Untuk periode yang sama tahun berikutnya, IHSG berbalik arah hingga mampu memberikan return 5,15%. Perlu dicatat, tahun ini merupakan puncak kasus positif di Indonesia. Di tahun ini juga, varian delta yang 'ganas' melanda.
Situasi semakin terkendali memasuki periode 2022. Sepanjang periode Januari-September di tahun ini, IHSG naik 6,98%.
Arief Budiman, Head of Research Ciptadana Sekuritas mengatakan, IHSG sepanjang tahun ini terbebani oleh sentimen dari luar negeri, khususnya The Fed yang memberikan sinyal untuk terus menaikkan suku bunga acuan. Pada saat yang bersamaan, yield obligasi di Amerika Serikat (AS) terus meingkat.
"Nilai tukar rupiah juga terus melemah karena dolar AS yang lebih kuat, meskipun tidak sebanyak mata uang regional lainnya," tulis Arief dalam riset, dikutip Jumat (6/10/2023).
Kondisi tersebut, mendorong investor asing melarikan dananya keluar dari bursa domestik. Investor asing tercatat melakukan aksi jual (net sell) Rp5,19 triliun di seluruh pasar sejak awal tahun.
Untuk saat ini, Arief masih memasang sikap optimis IHSG masih mampu menuju level 7.200. Berdasarkan data sejak 2010, IHSG cenderung menguat pada kuartal empat. IHSG hanya melemah tiga kali selama periode ini.
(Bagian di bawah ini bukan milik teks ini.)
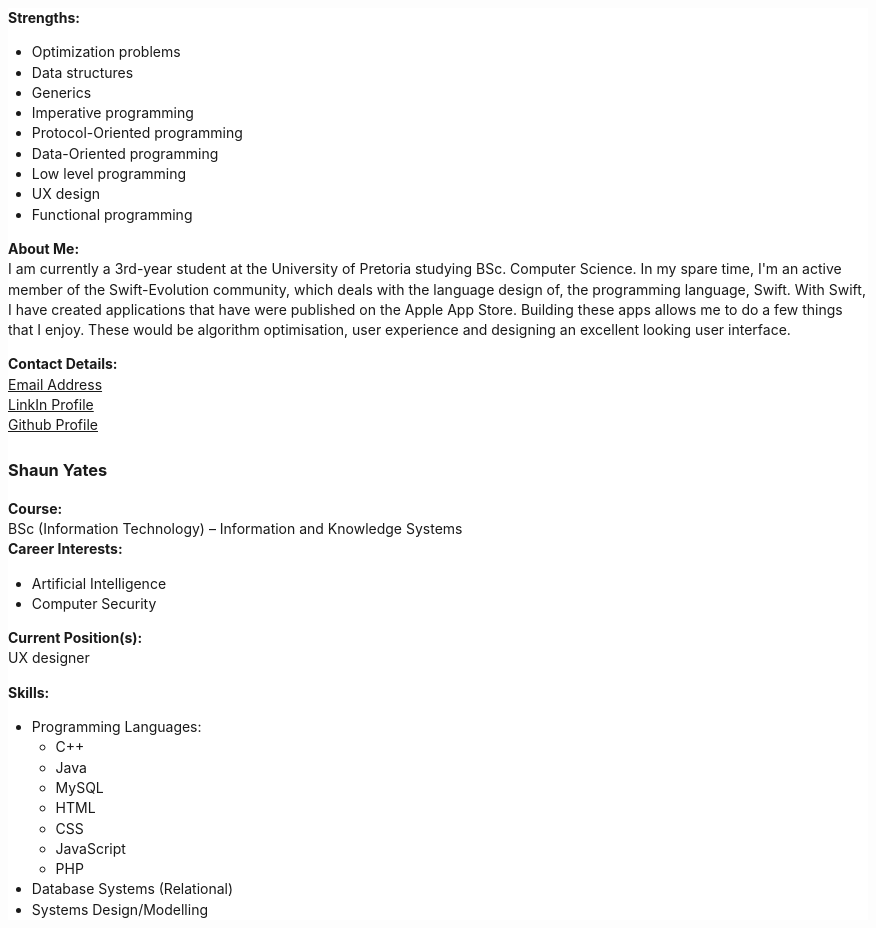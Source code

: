 **Strengths:**
- Optimization problems
- Data structures
- Generics
- Imperative programming
- Protocol-Oriented programming
- Data-Oriented programming
- Low level programming
- UX design
- Functional programming

**About Me:**<br>
I am currently a 3rd-year student at the University of Pretoria studying BSc. Computer Science. In my spare time, I&#39;m an active member of the Swift-Evolution community, which deals with the language design of, the programming language, Swift. With Swift, I have created applications that have were published on the Apple App Store. Building these apps allows me to do a few things that I enjoy. These would be algorithm optimisation, user experience and designing an excellent looking user interface.

**Contact Details:**<br>
<a href="letanyan.a@gmail.com" target="_blank">
  Email Address
</a><br>
<a href="https://www.linkedin.com/in/letanyan" target="_blank">
  LinkIn Profile
</a><br>
<a href="https://github.com/Letanyan" target="_blank">
  Github Profile
</a><br>

</div>
<div id="Sha">

### Shaun Yates

**Course:**<br> BSc (Information Technology) – Information and Knowledge Systems<br>
**Career Interests:**<br>
- Artificial Intelligence
- Computer Security

**Current Position(s):**<br>  UX designer 

**Skills:**<br>
- Programming Languages:
    - C++
    - Java
    - MySQL
    - HTML
    - CSS
    - JavaScript
    - PHP
- Database Systems (Relational)
- Systems Design/Modelling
"Untuk bulan Oktober, saham-saham pilihan utama kami masih berdasarkan tema yang kami harapkan akan menarik seperti saham bank karena ketahanan pendapatan mereka, terutama untuk BBNI dan BBRI, kemudian GGRM yang sekarang lebih fokus pada peningkatan profitabilitas, dan sejumlah saham lain yang terimbas positif momen pemilu," jelas Arief.